Adventure photo journalist Jay Goodrich highlights how he will blend certain landscape images in Adobe Photoshop CS6 if his subject rises above the horizon ...
In regards to painting white over the layer mask around 20:00, I prefer a
couple non-destructive techniques: 1) duplicate your top layer, fill it
with a black mask, then paint white in where you want it darker. If the
white layer was on top you could put that layer in a folder and add a mask
to the folder, which allows you stack 5 or 6 masks on top of each other. or
2) use a neutral burn/dodge layer to burn the tree trunk (a slightly
different effect but a similar result)
This video is amazing. I just faced a similar problem with a cityscape I
was working on. I couldn't get the masking to result in a realistic look. I
can't wait to try this technique on my image. I really appreciate you
taking the time to put this video together and your willingness to share
the technique. Thanks!
Thank you so much for making this Video! I was searching for this for so
long and have watched a couple of other videos but I gotta say, this really
helped me understanding the technic because it was well explained, slowly
spoken and done step by step. Really great!

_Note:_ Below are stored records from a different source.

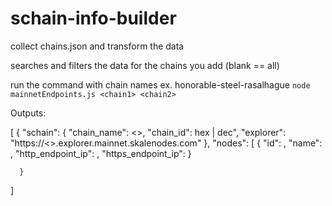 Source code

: # schain-info-builder
collect chains.json and transform the data

searches and filters the data for the chains you add 
(blank == all)

run the command with chain names ex. honorable-steel-rasalhague
`node mainnetEndpoints.js <chain1> <chain2>` 

Outputs:
 
 [
  {
    "schain": {
      "chain_name": <<chain>>,
      "chain_id": hex | dec",
      "explorer": "https://<<chain>>.explorer.mainnet.skalenodes.com"
    },
    "nodes": [
      {
        "id": ,
        "name": ,
        "http_endpoint_ip": ,
        "https_endpoint_ip": 
      }
      
      }
 ]
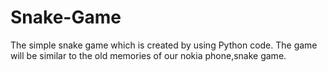 # Snake-Game

The simple snake game which is created by using Python code.
The game will be similar to the old memories of our nokia phone,snake game.
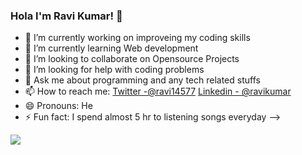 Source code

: ### Hola I'm Ravi Kumar! 👋


- 🔭 I’m currently working on improveing my coding skills
- 🌱 I’m currently learning Web development
- 👯 I’m looking to collaborate on Opensource Projects
- 🤔 I’m looking for help with coding problems
- 💬 Ask me about programming and any tech related stuffs
- 📫 How to reach me: [Twitter -@ravi14577](https://twitter.com/ravi14577)   [Linkedin - @ravikumar](https://www.linkedin.com/in/ravi-kumar-950747b4/)
- 😄 Pronouns: He
- ⚡ Fun fact: I spend almost 5 hr to listening songs everyday
-->
<img src="https://github-readme-stats.vercel.app/api?username=ravikr126&&show_icons=true&title_color==ffffff&icon_color=bb2acf&text_color=daf7dc&bg_color=151515">
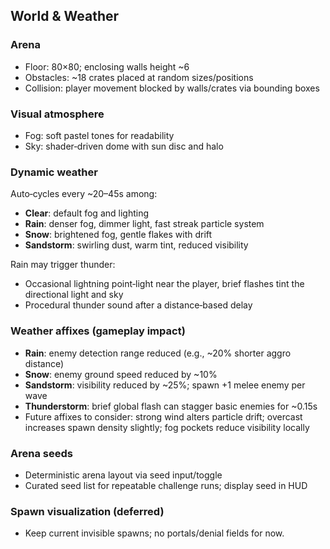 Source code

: ## World & Weather

### Arena
- Floor: 80×80; enclosing walls height ~6
- Obstacles: ~18 crates placed at random sizes/positions
- Collision: player movement blocked by walls/crates via bounding boxes

### Visual atmosphere
- Fog: soft pastel tones for readability
- Sky: shader‑driven dome with sun disc and halo

### Dynamic weather
Auto‑cycles every ~20–45s among:
- **Clear**: default fog and lighting
- **Rain**: denser fog, dimmer light, fast streak particle system
- **Snow**: brightened fog, gentle flakes with drift
- **Sandstorm**: swirling dust, warm tint, reduced visibility

Rain may trigger thunder:
- Occasional lightning point‑light near the player, brief flashes tint the directional light and sky
- Procedural thunder sound after a distance‑based delay

### Weather affixes (gameplay impact)
- **Rain**: enemy detection range reduced (e.g., ~20% shorter aggro distance)
- **Snow**: enemy ground speed reduced by ~10%
- **Sandstorm**: visibility reduced by ~25%; spawn +1 melee enemy per wave
- **Thunderstorm**: brief global flash can stagger basic enemies for ~0.15s
- Future affixes to consider: strong wind alters particle drift; overcast increases spawn density slightly; fog pockets reduce visibility locally

### Arena seeds
- Deterministic arena layout via seed input/toggle
- Curated seed list for repeatable challenge runs; display seed in HUD

### Spawn visualization (deferred)
- Keep current invisible spawns; no portals/denial fields for now.


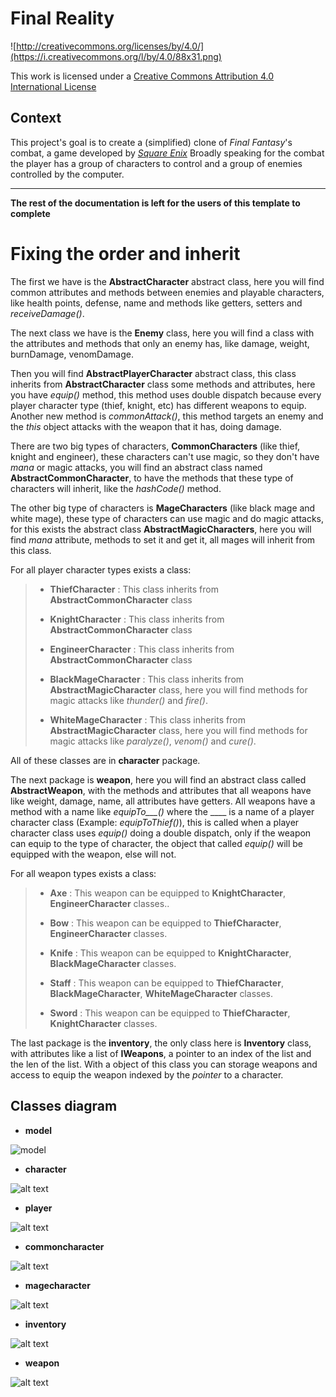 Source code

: Final Reality
=============

![http://creativecommons.org/licenses/by/4.0/](https://i.creativecommons.org/l/by/4.0/88x31.png)

This work is licensed under a 
[Creative Commons Attribution 4.0 International License](http://creativecommons.org/licenses/by/4.0/)

Context
-------

This project's goal is to create a (simplified) clone of _Final Fantasy_'s combat, a game developed
by [_Square Enix_](https://www.square-enix.com)
Broadly speaking for the combat the player has a group of characters to control and a group of 
enemies controlled by the computer.

---

**The rest of the documentation is left for the users of this template to complete**

# Fixing the order and inherit

The first we have is the **AbstractCharacter** abstract class, here you will find common attributes and
methods between enemies and playable characters, like health points, defense, name and methods
like getters, setters and *receiveDamage()*.

The next class we have is the **Enemy** class, here you will find a class with the attributes and 
methods that only an enemy has, like damage, weight, burnDamage, venomDamage.

Then you will find **AbstractPlayerCharacter** abstract class, this class inherits from **AbstractCharacter**
class some methods and attributes, here you have *equip()* method, this method uses double dispatch
because every player character type (thief, knight, etc) has different weapons to equip. Another new method is
*commonAttack()*, this method targets an enemy and the *this* object attacks with the weapon that
it has, doing damage.

There are two big types of characters, **CommonCharacters** (like thief, knight and engineer), these characters
can't use magic, so they don't have *mana* or magic attacks, you will find an abstract class named
**AbstractCommonCharacter**, to have the methods that these type of characters will inherit, like the *hashCode()*
method.

The other big type of characters is **MageCharacters** (like black mage and white mage), these type of characters
can use magic and do magic attacks, for this exists the abstract class
**AbstractMagicCharacters**, here you will find *mana* attribute, methods to set it and get it,
all mages will inherit from this class.

For all player character types exists a class:
> - **ThiefCharacter** : This class inherits from **AbstractCommonCharacter** class 
>
> - **KnightCharacter** : This class inherits from **AbstractCommonCharacter** class 
>
> - **EngineerCharacter** : This class inherits from **AbstractCommonCharacter** class 
>
> - **BlackMageCharacter** : This class inherits from **AbstractMagicCharacter** class, here you will find methods
    for magic attacks like *thunder()* and *fire()*.
>
> - **WhiteMageCharacter** : This class inherits from **AbstractMagicCharacter** class, here you will find methods
>   for magic attacks like *paralyze()*, *venom()* and *cure()*.

All of these classes are in **character** package.

The next package is **weapon**, here you will find an abstract class called **AbstractWeapon**, with the methods and
attributes that all weapons have like weight, damage, name, all attributes have getters. All weapons have a method
with a name like *equipTo___()* where the ____ is a name of a player character class (Example: *equipToThief()*), this
is called when a player character class uses *equip()* doing a double dispatch, only if the weapon can equip to the 
type of character, the object that called *equip()* will be equipped with the weapon, else will not.

For all weapon types exists a class:
> - **Axe** : This weapon can be equipped to **KnightCharacter**, **EngineerCharacter** classes..
>
> - **Bow** : This weapon can be equipped to **ThiefCharacter**, **EngineerCharacter** classes.
>
> - **Knife** : This weapon can be equipped to **KnightCharacter**, **BlackMageCharacter** classes.
>
> - **Staff** : This weapon can be equipped to **ThiefCharacter**, **BlackMageCharacter**, **WhiteMageCharacter** classes.
>
> - **Sword** : This weapon can be equipped to **ThiefCharacter**, **KnightCharacter** classes.

The last package is the **inventory**, the only class here is **Inventory** class, with attributes like a list
of **IWeapons**, a pointer to an index of the list and the len of the list. With a object of this class you can
storage weapons and access to equip the weapon indexed by the *pointer* to a character.

## Classes diagram
- **model** 

![model](images/PackageModel.png)

- **character**

![alt text](images/PackageCharacter.png)

- **player**

![alt text](images/PackagePlayer.png)

- **commoncharacter**

![alt text](images/PackageCommonCharacter.png)

- **magecharacter**

![alt text](images/PackageMageCharacter.png)

- **inventory**

![alt text](images/PackageInventory.png)

- **weapon**

![alt text](images/PackageWeapon.png)
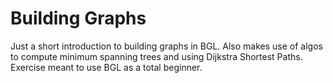 # Building Graphs
Just a short introduction to building graphs in BGL. Also makes use of algos to compute minimum spanning trees and using Dijkstra Shortest Paths. Exercise meant to use BGL as a total beginner. 
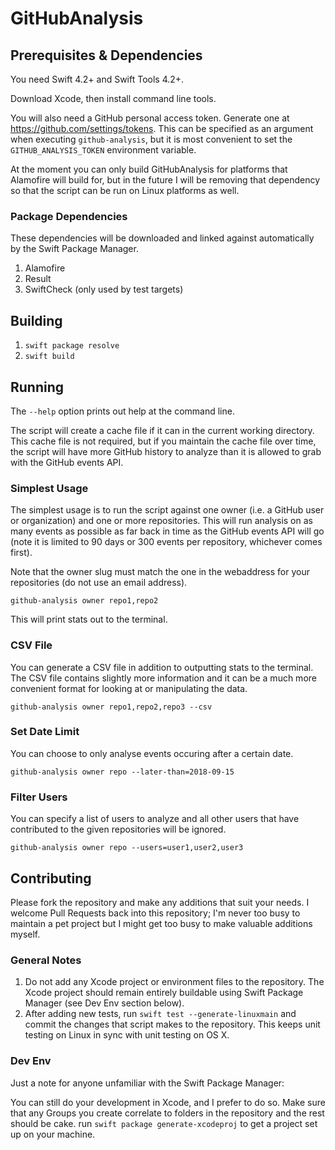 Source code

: # GitHubAnalysis

## Prerequisites & Dependencies
You need Swift 4.2+ and Swift Tools 4.2+.

Download Xcode, then install command line tools.

You will also need a GitHub personal access token. Generate one at https://github.com/settings/tokens. This can be specified as an argument when executing `github-analysis`, but it is most convenient to set the `GITHUB_ANALYSIS_TOKEN` environment variable.

At the moment you can only build GitHubAnalysis for platforms that Alamofire will build for, but in the future I will be removing that dependency so that the script can be run on Linux platforms as well.

### Package Dependencies
These dependencies will be downloaded and linked against automatically by the Swift Package Manager.

1. Alamofire
2. Result
3. SwiftCheck (only used by test targets)

## Building
1. `swift package resolve`
2. `swift build`

## Running
The `--help` option prints out help at the command line.

The script will create a cache file if it can in the current working directory. This cache file is not required, but if you maintain the cache file over time, the script will have more GitHub history to analyze than it is allowed to grab with the GitHub events API.

### Simplest Usage
The simplest usage is to run the script against one owner (i.e. a GitHub user or organization) and one or more repositories. This will run analysis on as many events as possible as far back in time as the GitHub events API will go (note it is limited to 90 days or 300 events per repository, whichever comes first).

Note that the owner slug must match the one in the webaddress for your repositories (do not use an email address).

`github-analysis owner repo1,repo2`

This will print stats out to the terminal.

### CSV File
You can generate a CSV file in addition to outputting stats to the terminal. The CSV file contains slightly more information and it can be a much more convenient format for looking at or manipulating the data.

`github-analysis owner repo1,repo2,repo3 --csv`

### Set Date Limit
You can choose to only analyse events occuring after a certain date.

`github-analysis owner repo --later-than=2018-09-15`

### Filter Users
You can specify a list of users to analyze and all other users that have contributed to the given repositories will be ignored.

`github-analysis owner repo --users=user1,user2,user3`

## Contributing
Please fork the repository and make any additions that suit your needs. I welcome Pull Requests back into this repository; I'm never too busy to maintain a pet project but I might get too busy to make valuable additions myself.

### General Notes
1. Do not add any Xcode project or environment files to the repository. The Xcode project should remain entirely buildable using Swift Package Manager (see Dev Env section below).
2. After adding new tests, run `swift test --generate-linuxmain` and commit the changes that script makes to the repository. This keeps unit testing on Linux in sync with unit testing on OS X.

### Dev Env
Just a note for anyone unfamiliar with the Swift Package Manager: 

You can still do your development in Xcode, and I prefer to do so. Make sure that any Groups you create correlate to folders in the repository and the rest should be cake.
run `swift package generate-xcodeproj` to get a project set up on your machine.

Thank you!
Hi Jay, this is a great video. The only problem is that I it wouldn't allow
me to use the brush tool on the "mask" and say I need to convert my image
into 8 bit per channel. But when i do that, it says the bit depth doesnt
match history state. I am not sure what to do?
dude let me say something... I've watched a lot of tutorials and I think
you explained yourself the best! People say use this tool and that tool but
never explain why- I shook your hand youtubically- subscribed as well
imho the end result is not acceptable. the clouds have really hard
directional light but the foliage, ground and wood do not. maybe you should
add a GND filter that darkens starting from the sun on the left.
Thanks for sharing Jay, it has open a new perspective to my landscaping
shoots. Can't wait for my next photo outing to execute what you have shown
here. Awesome is awesome!
Does anyone else think he sounds a little like Christopher Walken...? Not
so much the voice, but the pauses at awkward intervals... At any rate,
great tutorial!
Thank you Marshall. I am glad that it helped you out. I use this technique
regularly when balancing out architecture images so you shouldn't have any
problem.
I just followed this technique but got really bad halos on my image when I
put the highlights and shadows to 100 (I continued with the technique to
the finished image in Photoshop but the halos are still there). Any tips?
you can't tweak the highlights and shadows to their extreme unless the original raw file (your camera) has high dynamic range. which camera are you using?